HC Deb 03 December 1946 vol 431 cc44-6W
94. Mr. Pritt

asked the Secretary of State for War why a number of men in age and service Group 43, who were promised that they would be demobilised by 18th November are detained in transit camp at Toulon, whilst Group 44 is passing through the camp to be demobilised.

Mr. Bellenger

As far as I am aware no men in Age and Service Group 43 have been detained in the transit camp at Toulon too late to be released by the end of the period allotted to that group. Men from several commands may pass through this camp, and any of those commands may for transport or other reasons have found it advisable to despatch some men in Group 44 from their commands shortly before the opening date for the release of that group.

96. Mr. Randall

asked the Secretary of State for War why it is not possible for men from S.E.A.C. to arrive in England at least one month prior to demobilisation in order that they may have their 28 days' disembarkation leave.

Mr. Bellenger

I would refer my hon. Friend to the reply given by my predecessor on 16th October, 1945, to several hon. Members, of which I am sending him a copy.

97. Mr. Randall

asked the Secretary of State for War why men in S.E.A.C., in release group 44, have not yet been transferred to the transit camp, thereby delaying their ultimate date of demobilisation.

Mr. Bellenger

Group 44 is due to be released with Group 45 between 19th November and 22nd December and I have no reason to think that all members of these groups will not be released during the allotted period. The detailed arrangements are, however, a matter for the command concerned, as I explained in a reply which I gave to my hon. Friend the Member for The Hartlepools (Mr. D. Jones) on 5th November.

99. Mr.
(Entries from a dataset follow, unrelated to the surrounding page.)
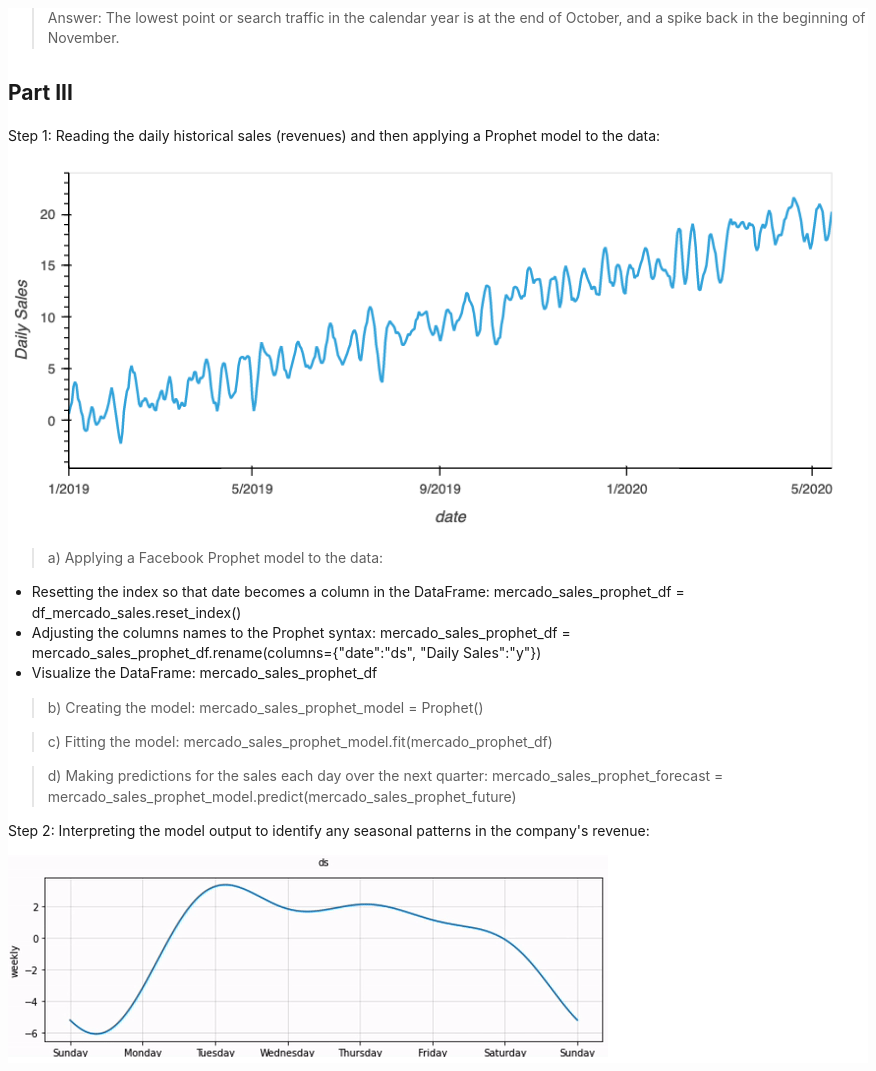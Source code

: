 > Answer: The lowest point or search traffic in the calendar year is at the end of October, and a spike back in the beginning of November.

## Part III

Step 1: Reading the daily historical sales (revenues) and then applying a Prophet model to the data:

![Daily sales](images/daily_sales.png)

> a) Applying a Facebook Prophet model to the data:
* Resetting the index so that date becomes a column in the DataFrame: mercado_sales_prophet_df = df_mercado_sales.reset_index()
* Adjusting the columns names to the Prophet syntax: mercado_sales_prophet_df = mercado_sales_prophet_df.rename(columns={"date":"ds", "Daily Sales":"y"})
* Visualize the DataFrame: mercado_sales_prophet_df

> b) Creating the model: mercado_sales_prophet_model = Prophet()

> c) Fitting the model: mercado_sales_prophet_model.fit(mercado_prophet_df)

> d) Making predictions for the sales each day over the next quarter: mercado_sales_prophet_forecast = mercado_sales_prophet_model.predict(mercado_sales_prophet_future)

Step 2: Interpreting the model output to identify any seasonal patterns in the company's revenue:

![Model Output](images/model_output.gif)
Gallacher

asked the Secretary of State for War if it was with the sanction of his Department that the infantry, with Bren-gun carriers and armoured cars, were used to patrol the camp of an R.A.O.C. regiment in the Middle East, following a protest about the slowing down of demobilisation.

Mr. Bellenger

I am awaiting a report on this matter and will write to the hon. Member.

106. Mr. Sharp

asked the Secretary of State for War what action he has taken, and when, to ensure that every soldier fully understands the reasons for the slowdown in demobilisation and for the relatively small provisional release programme for the first six months of 1947.

Mr. Bellenger

All commanders-in-chief were informed by cable on nth November of the reasons for the rate of release promulgated and were instructed to explain them to the troops. Commands were warned in advance of the broadcast on the release programme by my right hon. Friend the Prime Minister and arrangements were made for the troops to hear this. A verbatim report of his statement in the House on 26th November on the release programme was also cabled at once to all commands, where I have no doubt arrangements were made to circulate it immediately to all formations and units.

Major P. Roberts

asked the Secretary of State for War how many Army and ex-Army personnel were on demobilisation leave on 31st August, 1946.

Mr. Bellenger

Officers and other ranks remain in the Army until the end of their release leave. The figures for those on release leave on 31st August, 1946, were:

Officers. Other Ranks. Total.
British Army (male) 23,068 246,508 269,576
Nursing officers and V.A.D. 798 400 1,198
A.T.S. 635 9,087 9,722
Totals 24,501 255,995 280,496

Mr. Sharp

asked the Secretary of State for War how many instances have been reported to his Department of units where refusal to obey orders has followed the issue of the provisional release programme for the first six months of 1947; and whether the officers of the units concerned had received previous instructions so that they could explain the reasons for the small releases to be effected.

Mr. Bellenger

I am aware of four incidents. An explanation did not accompany the details of the release programme for the first half of next year announced by the Ministry of Labour and National Service and previous instructions were not given to officers. I would refer my hon. Friend to the reply I gave today to his oral Question.